### [Recorded data]
○ ○ ○
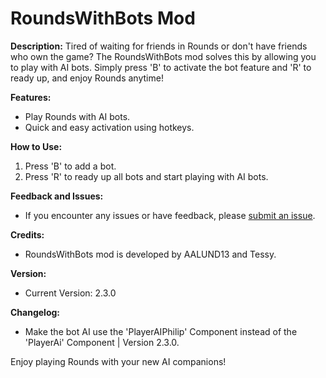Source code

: # RoundsWithBots Mod

**Description:**
Tired of waiting for friends in Rounds or don't have friends who own the game? The RoundsWithBots mod solves this by allowing you to play with AI bots. Simply press 'B' to activate the bot feature and 'R' to ready up, and enjoy Rounds anytime!

**Features:**
- Play Rounds with AI bots.
- Quick and easy activation using hotkeys.

**How to Use:**
1. Press 'B' to add a bot.
2. Press 'R' to ready up all bots and start playing with AI bots.

**Feedback and Issues:**
- If you encounter any issues or have feedback, please [submit an issue](https://github.com/AALUND13/RoundsWithBots/issues).

**Credits:**
- RoundsWithBots mod is developed by AALUND13 and Tessy.

**Version:**
- Current Version: 2.3.0

**Changelog:**
- Make the bot AI use the 'PlayerAIPhilip' Component instead of the 'PlayerAi' Component | Version 2.3.0.

Enjoy playing Rounds with your new AI companions!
○ ○ ○
### [Task prompt]
Apart from the pictures, restate all of the listing above exactly.

### [Task answer]
Source code

: # RoundsWithBots Mod

**Description:**
Tired of waiting for friends in Rounds or don't have friends who own the game? The RoundsWithBots mod solves this by allowing you to play with AI bots. Simply press 'B' to activate the bot feature and 'R' to ready up, and enjoy Rounds anytime!

**Features:**
- Play Rounds with AI bots.
- Quick and easy activation using hotkeys.

**How to Use:**
1. Press 'B' to add a bot.
2. Press 'R' to ready up all bots and start playing with AI bots.

**Feedback and Issues:**
- If you encounter any issues or have feedback, please [submit an issue](https://github.com/AALUND13/RoundsWithBots/issues).

**Credits:**
- RoundsWithBots mod is developed by AALUND13 and Tessy.

**Version:**
- Current Version: 2.3.0

**Changelog:**
- Make the bot AI use the 'PlayerAIPhilip' Component instead of the 'PlayerAi' Component | Version 2.3.0.

Enjoy playing Rounds with your new AI companions!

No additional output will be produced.